Anyway, fear of the coming apocalypse seems to be an honorable tradition among some factions of the human race, and besides in this case it’s probably good for the beleaguered economy that this guy is spending what must be lots of money on hardware, both high-tech and low. But there are some elements of climate survivalism that are truly troubling. The fact that the Washington Post chose to put this article on the front page of its Sunday opinion section is an editorial judgment that the author, who is executive director of the Chesapeake Climate Action Committee, is someone whose perspective deserves to be taken seriously. What is this perspective? In part, that of a monomaniac who views pretty much every bad thing that’s happening on the planet as directly caused by climate change. (Could it have occurred to him, for example, that rising food prices in part reflect increased global demand because more people in places like China and India now have enough money to buy enough food?) But much worse than the climate obsession is the incredibly retrograde social Darwinism that he expresses.

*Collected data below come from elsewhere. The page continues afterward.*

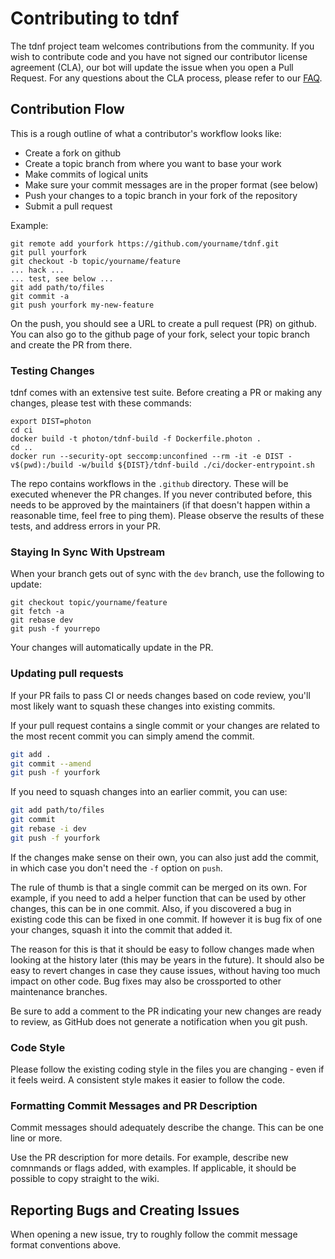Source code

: 

# Contributing to tdnf

The tdnf project team welcomes contributions from the community. If you wish to contribute code and you have not signed our contributor license agreement (CLA), our bot will update the issue when you open a Pull Request. For any questions about the CLA process, please refer to our [FAQ](https://cla.vmware.com/faq).

## Contribution Flow

This is a rough outline of what a contributor's workflow looks like:

- Create a fork on github
- Create a topic branch from where you want to base your work
- Make commits of logical units
- Make sure your commit messages are in the proper format (see below)
- Push your changes to a topic branch in your fork of the repository
- Submit a pull request

Example:

``` shell
git remote add yourfork https://github.com/yourname/tdnf.git
git pull yourfork
git checkout -b topic/yourname/feature
... hack ...
... test, see below ...
git add path/to/files
git commit -a
git push yourfork my-new-feature
```
On the push, you should see a URL to create a pull request (PR) on github. You can also go to the github page of your fork, select your topic branch and create the PR from there.

### Testing Changes

tdnf comes with an extensive test suite. Before creating a PR or making any changes, please test with these commands:
```
export DIST=photon
cd ci
docker build -t photon/tdnf-build -f Dockerfile.photon .
cd ..
docker run --security-opt seccomp:unconfined --rm -it -e DIST -v$(pwd):/build -w/build ${DIST}/tdnf-build ./ci/docker-entrypoint.sh
```

The repo contains workflows in the `.github` directory. These will be executed whenever the PR changes. If you never contributed before, this needs to be approved by the maintainers (if that doesn't happen within a reasonable time, feel free to ping them). Please observe the results of these tests, and address errors in your PR.

### Staying In Sync With Upstream

When your branch gets out of sync with the `dev` branch, use the following to update:

``` shell
git checkout topic/yourname/feature
git fetch -a
git rebase dev
git push -f yourrepo
```

Your changes will automatically update in the PR.

### Updating pull requests

If your PR fails to pass CI or needs changes based on code review, you'll most likely want to squash these changes into
existing commits.

If your pull request contains a single commit or your changes are related to the most recent commit you can simply
amend the commit.

``` bash
git add .
git commit --amend
git push -f yourfork
```

If you need to squash changes into an earlier commit, you can use:

``` bash
git add path/to/files
git commit
git rebase -i dev
git push -f yourfork
```

If the changes make sense on their own, you can also just add the commit, in which case you don't need the `-f` option on `push`.

The rule of thumb is that a single commit can be merged on its own. For example, if you need to add a helper function that can be used by other changes, this can be in one commit. Also, if you discovered a bug in existing code this can be fixed in one commit. If however it is bug fix of one your changes, squash it into the commit that added it.

The reason for this is that it should be easy to follow changes made when looking at the history later (this may be years in the future). It should also be easy to revert changes in case they cause issues, without having too much impact on other code. Bug fixes may also be crossported to other maintenance branches.

Be sure to add a comment to the PR indicating your new changes are ready to review, as GitHub does not generate a
notification when you git push.

### Code Style

Please follow the existing coding style in the files you are changing - even if it feels weird. A consistent style makes it easier to follow the code.

### Formatting Commit Messages and PR Description

Commit messages should adequately describe the change. This can be one line or more.

Use the PR description for more details. For example, describe new comnmands or flags added, with examples. If applicable, it should be possible to copy straight to the wiki.

## Reporting Bugs and Creating Issues

When opening a new issue, try to roughly follow the commit message format conventions above.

If we can’t stop climate change (whatever that could possibly mean), the only option is to retreat into a Hobbesian state of social anarchy where people have to lock themselves and their nuclear families into their well-stocked basements and allow themselves to devolve into fear-ruined brutes.
Societies actually have abundant tools at their disposal for reducing vulnerability to weather and climate – building codes, land-use planning, insurance programs, poverty-reduction polices, and so on – and much capacity for wielding those tools more effectively, should they focus on doing so. Sending families into their basements is not on that list (except during tornadoes!).

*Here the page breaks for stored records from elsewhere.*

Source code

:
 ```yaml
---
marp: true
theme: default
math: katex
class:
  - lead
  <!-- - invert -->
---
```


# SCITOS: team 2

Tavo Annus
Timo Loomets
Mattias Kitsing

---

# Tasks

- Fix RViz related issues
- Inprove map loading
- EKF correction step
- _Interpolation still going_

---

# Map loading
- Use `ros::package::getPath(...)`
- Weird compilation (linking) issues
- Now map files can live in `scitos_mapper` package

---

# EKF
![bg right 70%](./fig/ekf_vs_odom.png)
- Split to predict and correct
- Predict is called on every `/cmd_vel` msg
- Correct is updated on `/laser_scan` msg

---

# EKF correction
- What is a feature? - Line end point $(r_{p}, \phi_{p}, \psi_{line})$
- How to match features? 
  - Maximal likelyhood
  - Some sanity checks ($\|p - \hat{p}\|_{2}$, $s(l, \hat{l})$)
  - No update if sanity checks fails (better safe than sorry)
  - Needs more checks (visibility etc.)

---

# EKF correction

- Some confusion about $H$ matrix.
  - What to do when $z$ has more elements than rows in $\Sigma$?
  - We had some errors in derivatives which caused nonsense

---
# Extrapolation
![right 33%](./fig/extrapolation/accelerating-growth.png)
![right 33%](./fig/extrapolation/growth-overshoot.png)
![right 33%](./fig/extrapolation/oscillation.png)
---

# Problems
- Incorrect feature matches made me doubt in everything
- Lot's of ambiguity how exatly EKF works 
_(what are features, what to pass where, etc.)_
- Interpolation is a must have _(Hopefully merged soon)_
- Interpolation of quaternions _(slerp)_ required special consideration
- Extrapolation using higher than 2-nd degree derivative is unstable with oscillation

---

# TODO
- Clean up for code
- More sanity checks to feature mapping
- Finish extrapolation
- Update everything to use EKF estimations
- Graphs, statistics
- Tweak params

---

I assume that climate survivalism is not the version of adaptation that most people who are concerned about climate change would advocate. Yet the attention of climate change policy advocates (as well as climate change researchers) has never seriously focused on sensible approaches to adaptation. Until recently, leaders of the mainstream environmental community resisted open discussion about adaptation because they naively thought that they could get the world to stop using fossil fuels, and that any discussion about adaptation would simply give comfort to those who didn’t, or couldn’t, fully buy into their agenda. Al Gore, in the first edition of Earth in the Balance (he later changed his tune a bit), went so far as to liken adaptation to appeasement of Nazi Germany prior to World War II. (Climate skeptics have been perfect partners in this squelching of adaptation, since to them any discussion of the need to adapt would acknowledge that the problem actually exists.)

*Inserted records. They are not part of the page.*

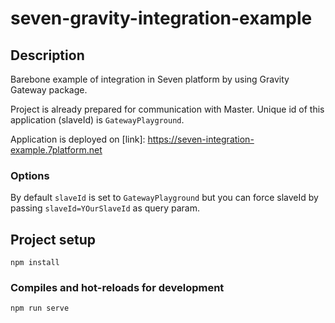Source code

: # seven-gravity-integration-example

## Description

Barebone example of integration in Seven platform by using Gravity Gateway package.

Project is already prepared for communication with Master. Unique id of this application (slaveId) is `GatewayPlayground`.

Application is deployed on [link]: https://seven-integration-example.7platform.net

### Options

By default `slaveId` is set to `GatewayPlayground` but you can force slaveId by passing `slaveId=YOurSlaveId` as query param.

## Project setup
```
npm install
```

### Compiles and hot-reloads for development
```
npm run serve
```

One can hardly fail to note the contrast between the standard, communitarian rhetoric of climate change advocacy on behalf of getting rid of fossil fuels – we all need to act together to save the Earth! – and the nihilistic isolationism of climate survivalism – I need to put bars on my windows to save my butt! After all, one of the big arguments that environmentalists have used about the need to stop climate change is that those who will suffer most are the little brown poor people in far-off lands who will, for instance, experience increased incidence of malaria and exposure to floods and other disasters. (Of course the fact that they are already burdened by such things in huge disproportion to the privileged minority doesn’t seem to enter into the argument). Why this hasn’t been a justification for aggressive adaptation I fail to understand (after all, the reason why the privileged minority are relatively insulated from such suffering is precisely that our societies are better adapted to many types of stresses). But I raise this point because when it comes to climate survivalism, the little brown folks are nowhere to be seen, and apparently it’s every relatively affluent white guy (and his nuclear family, of course) for himself.